Sofía no discutió. Jaime tenía razón, sobre todo después de lo que había pasado esa noche.
Cuando Jaime pensó que Sofía iba a ceder, dijo:
—Yo mismo enviaré a María de vuelta a casa.
Sin embargo, acabó observando cómo las dos mujeres se marchaban en el carro de Diego y desaparecían en el horizonte. Contuvo la bola de ira que tenía en el pecho, optando en su lugar por mirar fijamente a Julio.
—¿Qué demonios es esto? ¿No puedes controlar a tu mujer? —se burló Julio, poniendo los ojos en blanco.
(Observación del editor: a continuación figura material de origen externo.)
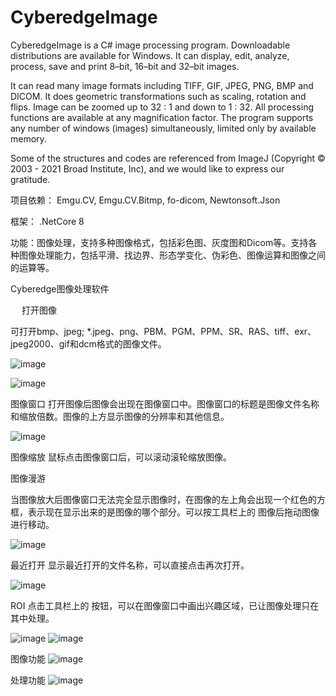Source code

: 

# CyberedgeImage

CyberedgeImage is a C# image processing  program. Downloadable distributions are available for Windows. It can display, edit, analyze, process, save and print 8–bit, 16–bit and 32–bit images. 

It can read many image formats including TIFF, GIF, JPEG, PNG, BMP and DICOM. It does geometric transformations such as scaling, rotation and flips. Image can be zoomed up to 32 : 1 and down to 1 : 32. All processing functions are available at any magnification factor. The program supports any number of windows (images) simultaneously, limited only by available memory.

Some of the structures and codes are referenced from ImageJ (Copyright © 2003 - 2021 Broad Institute, Inc), and we would like to express our gratitude.


项目依赖： Emgu.CV, Emgu.CV.Bitmp, fo-dicom, Newtonsoft.Json

框架： .NetCore 8

功能：图像处理，支持多种图像格式，包括彩色图、灰度图和Dicom等。支持各种图像处理能力，包括平滑、找边界、形态学变化、伪彩色、图像运算和图像之间的运算等。





Cyberedge图像处理软件



 
打开图像
 
可打开bmp、jpeg; *.jpeg、png、PBM、PGM、PPM、SR、RAS、tiff、exr、jpeg2000、gif和dcm格式的图像文件。

![image](https://github.com/user-attachments/assets/688ff1f8-ead8-4c6a-b52b-5bf9e04cf085)

![image](https://github.com/user-attachments/assets/0fb2bf2c-f951-44e8-b2ee-fa65211d2f8b)



 

图像窗口
打开图像后图像会出现在图像窗口中。图像窗口的标题是图像文件名称和缩放倍数。图像的上方显示图像的分辨率和其他信息。

![image](https://github.com/user-attachments/assets/a453dddf-bd46-4e78-932f-0c0ef78cc7d2)


图像缩放
鼠标点击图像窗口后，可以滚动滚轮缩放图像。

图像漫游
 
当图像放大后图像窗口无法完全显示图像时，在图像的左上角会出现一个红色的方框，表示现在显示出来的是图像的哪个部分。可以按工具栏上的 图像后拖动图像进行移动。

![image](https://github.com/user-attachments/assets/51c46bb2-9e4f-495c-ae49-1f9d58c6945d)



最近打开
显示最近打开的文件名称，可以直接点击再次打开。

 ![image](https://github.com/user-attachments/assets/e615a98a-8ae1-46f1-a097-07ebfc51e472)

ROI
点击工具栏上的 按钮，可以在图像窗口中画出兴趣区域，已让图像处理只在其中处理。

   ![image](https://github.com/user-attachments/assets/04f6a22f-8473-4a87-9f60-8420a64fb5d0)
![image](https://github.com/user-attachments/assets/ce2a3115-62fb-4cc0-a5ed-76083190afdd)




图像功能
 ![image](https://github.com/user-attachments/assets/56bf46a2-399f-44ed-af71-a232b8f5e695)


处理功能
 ![image](https://github.com/user-attachments/assets/e03de4bd-29ef-4a99-a725-95ef82b54a8b)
—¡Eh! —gritó Jaime sin saber qué más decir.
Julio se acercó a él y le dio una palmada en el hombro para animarle.
—Cálmate, hombre. Estamos en el mismo barco aquí.
—¡Ni de coña! Al menos ahora mismo no hay nadie más acechando a María.
La verdad es que no era el único que le había echado el ojo a Sofía, con Diego Paredes y Matías César pisándole los talones, y un sinfín de hombres más.
La sola idea bastó para que a Julio le doliera la cabeza.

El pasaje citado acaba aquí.